Speaking at a press conference in Minneapolis, Ellison said that the guilty verdict of former police officer Derek Chauvin was “another step on the long path towards healing for George Floyd's family.”
Meanwhile, Crapo Kim remarked this morning: “Justice is true restoration, so what we have is a moment of police accountability.
“However, last night in Columbus, Ohio, police shot a black 16-year-old girl—a youth, a foster child—Ma’Kia Bryant.
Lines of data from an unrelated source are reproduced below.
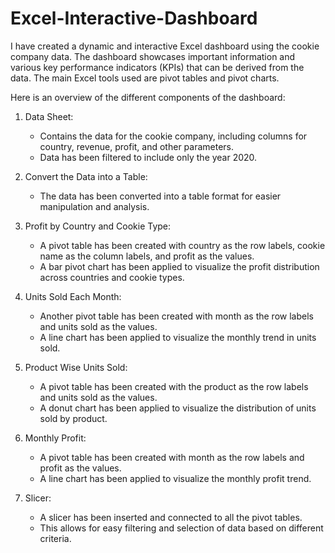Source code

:# Excel-Interactive-Dashboard



I have created a dynamic and interactive Excel dashboard using the cookie company data. The dashboard showcases important information and various key performance indicators (KPIs) that can be derived from the data. The main Excel tools used are pivot tables and pivot charts.

Here is an overview of the different components of the dashboard:

1. Data Sheet:
   - Contains the data for the cookie company, including columns for country, revenue, profit, and other parameters.
   - Data has been filtered to include only the year 2020.

2. Convert the Data into a Table:
   - The data has been converted into a table format for easier manipulation and analysis.

3. Profit by Country and Cookie Type:
   - A pivot table has been created with country as the row labels, cookie name as the column labels, and profit as the values.
   - A bar pivot chart has been applied to visualize the profit distribution across countries and cookie types.

4. Units Sold Each Month:
   - Another pivot table has been created with month as the row labels and units sold as the values.
   - A line chart has been applied to visualize the monthly trend in units sold.

5. Product Wise Units Sold:
   - A pivot table has been created with the product as the row labels and units sold as the values.
   - A donut chart has been applied to visualize the distribution of units sold by product.

6. Monthly Profit:
   - A pivot table has been created with month as the row labels and profit as the values.
   - A line chart has been applied to visualize the monthly profit trend.

7. Slicer:
   - A slicer has been inserted and connected to all the pivot tables.
   - This allows for easy filtering and selection of data based on different criteria.
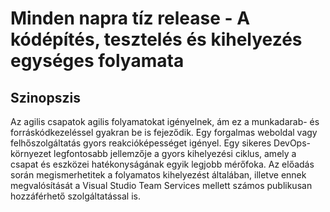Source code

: # Minden napra tíz release - A kódépítés, tesztelés és kihelyezés egységes folyamata

## Szinopszis
     
Az agilis csapatok agilis folyamatokat igényelnek, ám ez a munkadarab- és forráskódkezeléssel gyakran be is fejeződik. Egy forgalmas weboldal vagy felhőszolgáltatás gyors
reakcióképességet igényel. Egy sikeres DevOps-környezet legfontosabb jellemzője a gyors kihelyezési ciklus, amely a csapat és eszközei hatékonyságának egyik legjobb mérőfoka.
Az előadás során megismerhetitek a folyamatos kihelyezést általában, illetve ennek megvalósítását a Visual Studio Team Services mellett számos publikusan hozzáférhető
szolgáltatással is.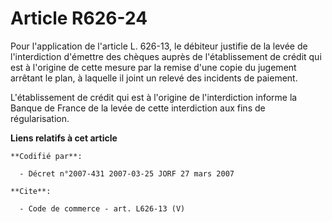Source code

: # Article R626-24

Pour l'application de l'article L. 626-13, le débiteur justifie de la levée de l'interdiction d'émettre des chèques auprès de
l'établissement de crédit qui est à l'origine de cette mesure par la remise d'une copie du jugement arrêtant le plan, à
laquelle il joint un relevé des incidents de paiement. 

L'établissement de crédit qui est à l'origine de l'interdiction informe la Banque de France de la levée de cette interdiction
aux fins de régularisation.

**Liens relatifs à cet article**

	**Codifié par**:

	  - Décret n°2007-431 2007-03-25 JORF 27 mars 2007

	**Cite**:

	  - Code de commerce - art. L626-13 (V)
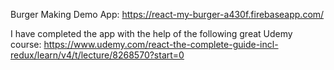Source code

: Burger Making Demo App:
https://react-my-burger-a430f.firebaseapp.com/

I have completed the app with the help of the following great Udemy course:
https://www.udemy.com/react-the-complete-guide-incl-redux/learn/v4/t/lecture/8268570?start=0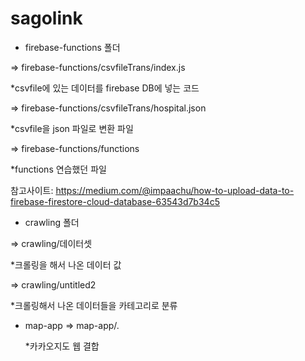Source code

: # sagolink

- firebase-functions 폴더

=> firebase-functions/csvfileTrans/index.js

  *csvfile에 있는 데이터를 firebase DB에 넣는 코드
  
=> firebase-functions/csvfileTrans/hospital.json

  *csvfile을 json 파일로 변환 파일

=> firebase-functions/functions

 *functions 연습했던 파일
 
참고사이트: https://medium.com/@impaachu/how-to-upload-data-to-firebase-firestore-cloud-database-63543d7b34c5

 
- crawling 폴더
 
=> crawling/데이터셋

 *크롤링을 해서 나온 데이터 값
 
=> crawling/untitled2

 *크롤링해서 나온 데이터들을 카테고리로 분류
 
 
- map-app 
 => map-app/.
 
  *카카오지도 웹 결합
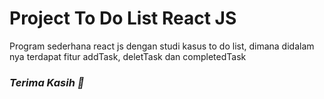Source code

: <h1>Project To Do List React JS</h1>
<p>Program sederhana react js dengan studi kasus to do list, dimana didalam nya terdapat fitur addTask, deletTask dan completedTask</p>
<h3><i>Terima Kasih 🤞</i></h3>
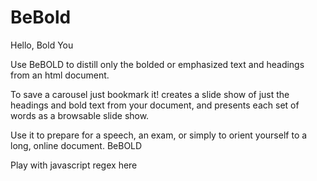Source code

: # BeBold
Hello, Bold You

Use BeBOLD to distill only the bolded or emphasized text and headings from an html document.

To save a carousel just bookmark it! creates a slide show of just the headings and bold text from your document, and presents each set of words as a browsable slide show.

Use it to prepare for a speech, an exam, or simply to orient yourself to a long, online document.
BeBOLD

Play with javascript regex here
The work goes on to live a shalom that bears witness to the living transformation of resurrection, salvation, and new creation that we profess weekly.”
Given that they are in the vortex of the struggle against racism in their community, pastors such as Stout and church members such as Crapo Kim can offer others inspiration and serve as examples in the ongoing fight against racism, said Mark Stephenson, director of the offices of Social Justice and Race Relations.
“Their work and ideas could serve as ideas for other congregations at this time,” he said. “I appreciate the personal/pastoral nature of the collective actions the congregations are taking to seek to serve the call for justice inherent in the gospel.”
The Work Goes On
Crapo Kim said she has been especially busy in the past year speaking to groups about ongoing racism in the community.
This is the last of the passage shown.